■ Assignment
Your task is to restate every entry below word for word and omit the images.

■ Information supplied
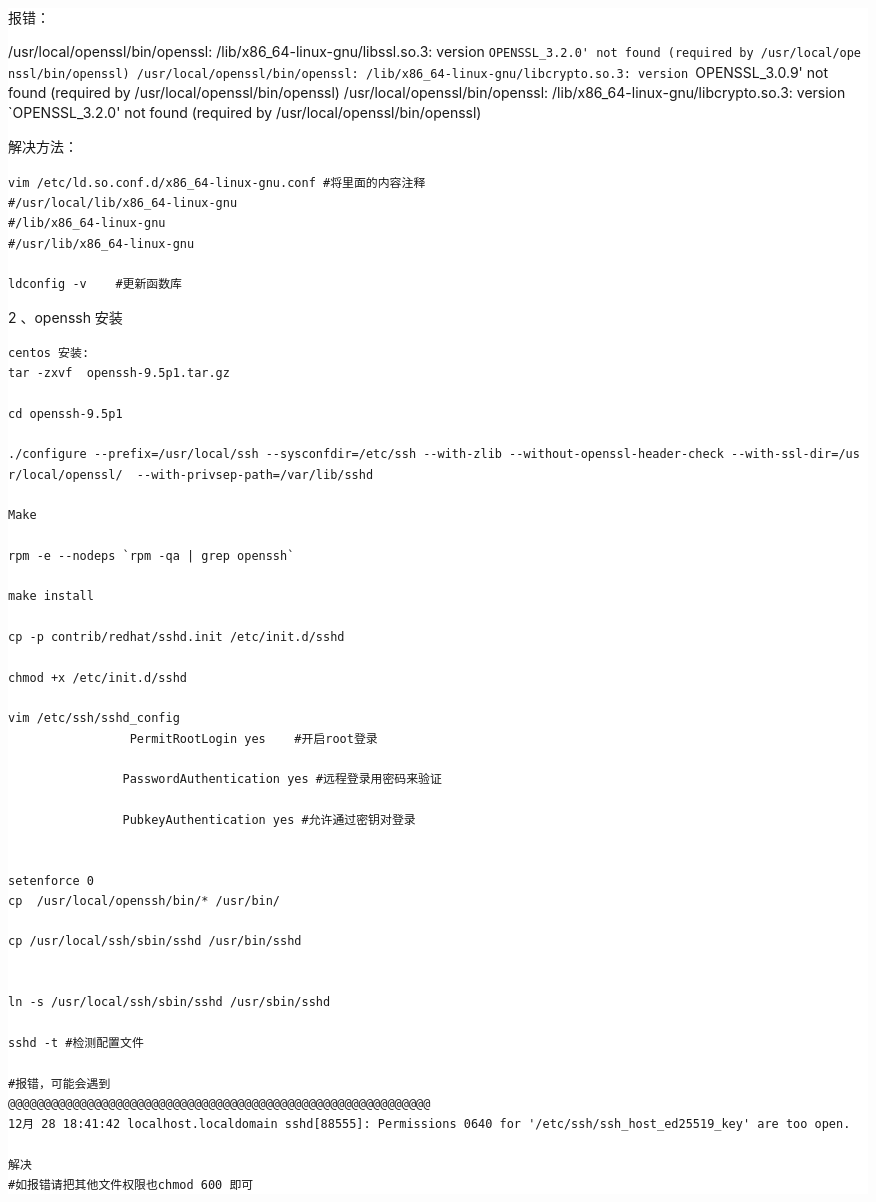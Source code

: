 报错：

/usr/local/openssl/bin/openssl: /lib/x86_64-linux-gnu/libssl.so.3: version `OPENSSL_3.2.0' not found (required by /usr/local/openssl/bin/openssl)
/usr/local/openssl/bin/openssl: /lib/x86_64-linux-gnu/libcrypto.so.3: version `OPENSSL_3.0.9' not found (required by /usr/local/openssl/bin/openssl)
/usr/local/openssl/bin/openssl: /lib/x86_64-linux-gnu/libcrypto.so.3: version `OPENSSL_3.2.0' not found (required by /usr/local/openssl/bin/openssl)

解决方法：

```shell
vim /etc/ld.so.conf.d/x86_64-linux-gnu.conf #将里面的内容注释
#/usr/local/lib/x86_64-linux-gnu 
#/lib/x86_64-linux-gnu
#/usr/lib/x86_64-linux-gnu

ldconfig -v    #更新函数库
```

2 、openssh  安装

```shell
centos 安装:
tar -zxvf  openssh-9.5p1.tar.gz

cd openssh-9.5p1

./configure --prefix=/usr/local/ssh --sysconfdir=/etc/ssh --with-zlib --without-openssl-header-check --with-ssl-dir=/usr/local/openssl/  --with-privsep-path=/var/lib/sshd

Make

rpm -e --nodeps `rpm -qa | grep openssh`

make install

cp -p contrib/redhat/sshd.init /etc/init.d/sshd

chmod +x /etc/init.d/sshd

vim /etc/ssh/sshd_config	
                 PermitRootLogin yes    #开启root登录 

​                PasswordAuthentication yes #远程登录用密码来验证

​                PubkeyAuthentication yes #允许通过密钥对登录

 
setenforce 0
cp  /usr/local/openssh/bin/* /usr/bin/

cp /usr/local/ssh/sbin/sshd /usr/bin/sshd


ln -s /usr/local/ssh/sbin/sshd /usr/sbin/sshd

sshd -t #检测配置文件

#报错，可能会遇到
@@@@@@@@@@@@@@@@@@@@@@@@@@@@@@@@@@@@@@@@@@@@@@@@@@@@@@@@@@@
12月 28 18:41:42 localhost.localdomain sshd[88555]: Permissions 0640 for '/etc/ssh/ssh_host_ed25519_key' are too open.

解决
#如报错请把其他文件权限也chmod 600 即可
```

■ Result of the exercise
Source code

: 报错：

/usr/local/openssl/bin/openssl: /lib/x86_64-linux-gnu/libssl.so.3: version `OPENSSL_3.2.0' not found (required by /usr/local/openssl/bin/openssl)
/usr/local/openssl/bin/openssl: /lib/x86_64-linux-gnu/libcrypto.so.3: version `OPENSSL_3.0.9' not found (required by /usr/local/openssl/bin/openssl)
/usr/local/openssl/bin/openssl: /lib/x86_64-linux-gnu/libcrypto.so.3: version `OPENSSL_3.2.0' not found (required by /usr/local/openssl/bin/openssl)

解决方法：

```shell
vim /etc/ld.so.conf.d/x86_64-linux-gnu.conf #将里面的内容注释
#/usr/local/lib/x86_64-linux-gnu 
#/lib/x86_64-linux-gnu
#/usr/lib/x86_64-linux-gnu

ldconfig -v    #更新函数库
```

2 、openssh  安装

```shell
centos 安装:
tar -zxvf  openssh-9.5p1.tar.gz

cd openssh-9.5p1

./configure --prefix=/usr/local/ssh --sysconfdir=/etc/ssh --with-zlib --without-openssl-header-check --with-ssl-dir=/usr/local/openssl/  --with-privsep-path=/var/lib/sshd

Make

rpm -e --nodeps `rpm -qa | grep openssh`

make install

cp -p contrib/redhat/sshd.init /etc/init.d/sshd

chmod +x /etc/init.d/sshd

vim /etc/ssh/sshd_config	
                 PermitRootLogin yes    #开启root登录 

​                PasswordAuthentication yes #远程登录用密码来验证

​                PubkeyAuthentication yes #允许通过密钥对登录

 
setenforce 0
cp  /usr/local/openssh/bin/* /usr/bin/

cp /usr/local/ssh/sbin/sshd /usr/bin/sshd


ln -s /usr/local/ssh/sbin/sshd /usr/sbin/sshd

sshd -t #检测配置文件

#报错，可能会遇到
@@@@@@@@@@@@@@@@@@@@@@@@@@@@@@@@@@@@@@@@@@@@@@@@@@@@@@@@@@@
12月 28 18:41:42 localhost.localdomain sshd[88555]: Permissions 0640 for '/etc/ssh/ssh_host_ed25519_key' are too open.

解决
#如报错请把其他文件权限也chmod 600 即可
```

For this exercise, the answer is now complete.